INSTRUCTIONS TO FOLLOW. Where the listing below has a line with "In the real", write out exactly that line and every line after it, stopping after the line with "The popular view".
+ + + + +
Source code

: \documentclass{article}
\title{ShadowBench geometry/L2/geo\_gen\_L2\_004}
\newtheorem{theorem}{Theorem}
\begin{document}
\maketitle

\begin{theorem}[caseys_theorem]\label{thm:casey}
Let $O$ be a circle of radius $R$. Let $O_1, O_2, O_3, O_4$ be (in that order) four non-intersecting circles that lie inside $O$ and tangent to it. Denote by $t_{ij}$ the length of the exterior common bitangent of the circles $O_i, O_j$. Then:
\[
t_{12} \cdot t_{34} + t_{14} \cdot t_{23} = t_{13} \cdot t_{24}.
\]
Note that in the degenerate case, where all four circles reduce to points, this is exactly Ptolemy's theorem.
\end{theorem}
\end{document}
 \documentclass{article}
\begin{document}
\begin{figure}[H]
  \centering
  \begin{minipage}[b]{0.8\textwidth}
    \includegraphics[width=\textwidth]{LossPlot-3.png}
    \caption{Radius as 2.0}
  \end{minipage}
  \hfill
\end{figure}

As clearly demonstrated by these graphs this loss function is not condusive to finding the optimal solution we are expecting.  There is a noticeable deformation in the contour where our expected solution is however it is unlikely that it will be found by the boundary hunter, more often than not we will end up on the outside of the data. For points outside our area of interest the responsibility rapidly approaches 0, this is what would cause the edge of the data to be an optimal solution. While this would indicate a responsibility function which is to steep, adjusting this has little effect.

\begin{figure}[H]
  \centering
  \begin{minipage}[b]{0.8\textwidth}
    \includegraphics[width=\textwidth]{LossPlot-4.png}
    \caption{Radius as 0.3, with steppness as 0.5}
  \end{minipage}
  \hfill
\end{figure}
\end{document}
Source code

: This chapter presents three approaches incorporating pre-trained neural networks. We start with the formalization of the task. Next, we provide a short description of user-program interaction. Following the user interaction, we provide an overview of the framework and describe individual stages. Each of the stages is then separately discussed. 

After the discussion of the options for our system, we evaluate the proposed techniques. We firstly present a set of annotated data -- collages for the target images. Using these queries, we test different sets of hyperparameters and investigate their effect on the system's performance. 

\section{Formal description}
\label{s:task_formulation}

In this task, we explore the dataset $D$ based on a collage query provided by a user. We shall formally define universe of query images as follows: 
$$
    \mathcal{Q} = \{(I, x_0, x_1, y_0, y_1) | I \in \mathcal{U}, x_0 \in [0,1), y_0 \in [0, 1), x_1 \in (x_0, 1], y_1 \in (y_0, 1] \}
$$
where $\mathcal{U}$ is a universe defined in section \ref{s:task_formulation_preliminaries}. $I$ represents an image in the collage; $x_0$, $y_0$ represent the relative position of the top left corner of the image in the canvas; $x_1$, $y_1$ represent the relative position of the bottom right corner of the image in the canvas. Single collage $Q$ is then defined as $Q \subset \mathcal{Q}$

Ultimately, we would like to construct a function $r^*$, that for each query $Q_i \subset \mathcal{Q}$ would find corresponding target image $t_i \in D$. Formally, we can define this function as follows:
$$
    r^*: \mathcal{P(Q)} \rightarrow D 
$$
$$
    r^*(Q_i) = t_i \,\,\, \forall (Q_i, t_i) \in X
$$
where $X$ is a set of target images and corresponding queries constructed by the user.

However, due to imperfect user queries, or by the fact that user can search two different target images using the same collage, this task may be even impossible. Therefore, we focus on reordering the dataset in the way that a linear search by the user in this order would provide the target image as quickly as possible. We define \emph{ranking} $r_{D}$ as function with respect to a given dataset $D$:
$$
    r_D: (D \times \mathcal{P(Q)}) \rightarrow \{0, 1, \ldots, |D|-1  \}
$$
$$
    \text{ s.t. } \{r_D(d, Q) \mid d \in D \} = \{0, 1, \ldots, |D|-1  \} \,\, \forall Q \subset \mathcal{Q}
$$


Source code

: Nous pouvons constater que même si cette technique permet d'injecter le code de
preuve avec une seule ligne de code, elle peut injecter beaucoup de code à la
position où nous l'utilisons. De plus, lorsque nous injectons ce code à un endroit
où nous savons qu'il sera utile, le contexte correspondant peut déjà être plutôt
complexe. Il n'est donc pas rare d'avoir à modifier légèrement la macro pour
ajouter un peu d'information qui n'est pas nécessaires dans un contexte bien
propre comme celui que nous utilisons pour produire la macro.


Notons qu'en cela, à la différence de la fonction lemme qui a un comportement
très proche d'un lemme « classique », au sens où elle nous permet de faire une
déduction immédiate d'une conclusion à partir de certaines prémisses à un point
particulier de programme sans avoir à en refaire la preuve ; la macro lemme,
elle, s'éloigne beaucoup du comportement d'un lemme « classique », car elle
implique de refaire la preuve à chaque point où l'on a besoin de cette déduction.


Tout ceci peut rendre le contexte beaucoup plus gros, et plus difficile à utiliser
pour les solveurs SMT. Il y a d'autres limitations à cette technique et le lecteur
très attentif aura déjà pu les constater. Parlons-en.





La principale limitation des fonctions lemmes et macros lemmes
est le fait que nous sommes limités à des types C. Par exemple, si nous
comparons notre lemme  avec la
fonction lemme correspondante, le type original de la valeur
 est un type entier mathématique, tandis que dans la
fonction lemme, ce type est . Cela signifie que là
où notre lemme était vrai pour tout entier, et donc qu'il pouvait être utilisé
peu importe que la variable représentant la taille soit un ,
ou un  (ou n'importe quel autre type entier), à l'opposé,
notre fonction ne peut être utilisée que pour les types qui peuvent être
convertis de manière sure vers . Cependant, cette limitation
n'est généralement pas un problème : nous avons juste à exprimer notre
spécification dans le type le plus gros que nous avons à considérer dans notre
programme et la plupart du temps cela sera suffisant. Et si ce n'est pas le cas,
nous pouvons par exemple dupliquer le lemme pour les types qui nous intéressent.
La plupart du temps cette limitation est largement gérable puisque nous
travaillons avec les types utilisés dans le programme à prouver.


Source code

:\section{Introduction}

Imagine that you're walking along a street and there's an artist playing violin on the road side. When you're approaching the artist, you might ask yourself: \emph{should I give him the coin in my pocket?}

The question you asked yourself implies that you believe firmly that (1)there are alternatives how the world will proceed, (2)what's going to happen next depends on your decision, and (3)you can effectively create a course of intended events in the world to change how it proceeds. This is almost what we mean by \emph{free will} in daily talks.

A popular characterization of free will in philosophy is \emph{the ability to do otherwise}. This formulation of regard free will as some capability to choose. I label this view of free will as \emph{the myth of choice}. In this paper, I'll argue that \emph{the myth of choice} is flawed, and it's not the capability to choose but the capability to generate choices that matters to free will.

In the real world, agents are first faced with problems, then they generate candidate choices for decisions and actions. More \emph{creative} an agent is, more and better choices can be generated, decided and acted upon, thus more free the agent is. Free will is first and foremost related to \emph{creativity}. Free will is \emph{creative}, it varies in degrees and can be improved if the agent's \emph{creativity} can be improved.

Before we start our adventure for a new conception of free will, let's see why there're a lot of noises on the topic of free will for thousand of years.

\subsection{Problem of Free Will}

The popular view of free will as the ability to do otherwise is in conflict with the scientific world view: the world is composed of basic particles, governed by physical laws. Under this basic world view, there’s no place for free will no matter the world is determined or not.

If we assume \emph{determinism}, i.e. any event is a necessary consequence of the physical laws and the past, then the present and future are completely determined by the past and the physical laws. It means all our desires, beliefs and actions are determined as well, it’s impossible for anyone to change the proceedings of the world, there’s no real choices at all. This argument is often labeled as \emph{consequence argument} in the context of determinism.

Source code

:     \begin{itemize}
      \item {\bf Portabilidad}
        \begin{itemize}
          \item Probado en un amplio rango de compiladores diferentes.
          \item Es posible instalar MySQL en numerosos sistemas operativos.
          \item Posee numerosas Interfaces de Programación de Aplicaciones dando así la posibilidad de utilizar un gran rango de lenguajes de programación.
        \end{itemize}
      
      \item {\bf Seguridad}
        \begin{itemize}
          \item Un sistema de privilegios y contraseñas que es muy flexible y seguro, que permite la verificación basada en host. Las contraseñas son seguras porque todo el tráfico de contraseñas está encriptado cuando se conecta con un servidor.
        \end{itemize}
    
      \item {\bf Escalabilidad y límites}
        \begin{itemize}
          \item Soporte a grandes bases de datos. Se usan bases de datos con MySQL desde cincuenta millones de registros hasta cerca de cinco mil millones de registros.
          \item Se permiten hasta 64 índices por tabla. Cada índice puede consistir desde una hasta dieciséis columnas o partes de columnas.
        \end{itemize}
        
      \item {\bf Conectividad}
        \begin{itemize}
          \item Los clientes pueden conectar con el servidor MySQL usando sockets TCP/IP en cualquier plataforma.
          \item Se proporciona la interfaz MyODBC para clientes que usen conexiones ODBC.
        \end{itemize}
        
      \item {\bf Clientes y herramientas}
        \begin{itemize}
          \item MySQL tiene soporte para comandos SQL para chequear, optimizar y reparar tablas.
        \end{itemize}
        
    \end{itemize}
+ + + + +
FINISHED TASK.
In the real world, agents are first faced with problems, then they generate candidate choices for decisions and actions. More \emph{creative} an agent is, more and better choices can be generated, decided and acted upon, thus more free the agent is. Free will is first and foremost related to \emph{creativity}. Free will is \emph{creative}, it varies in degrees and can be improved if the agent's \emph{creativity} can be improved.

Before we start our adventure for a new conception of free will, let's see why there're a lot of noises on the topic of free will for thousand of years.

\subsection{Problem of Free Will}

The popular view of free will as the ability to do otherwise is in conflict with the scientific world view: the world is composed of basic particles, governed by physical laws. Under this basic world view, there’s no place for free will no matter the world is determined or not.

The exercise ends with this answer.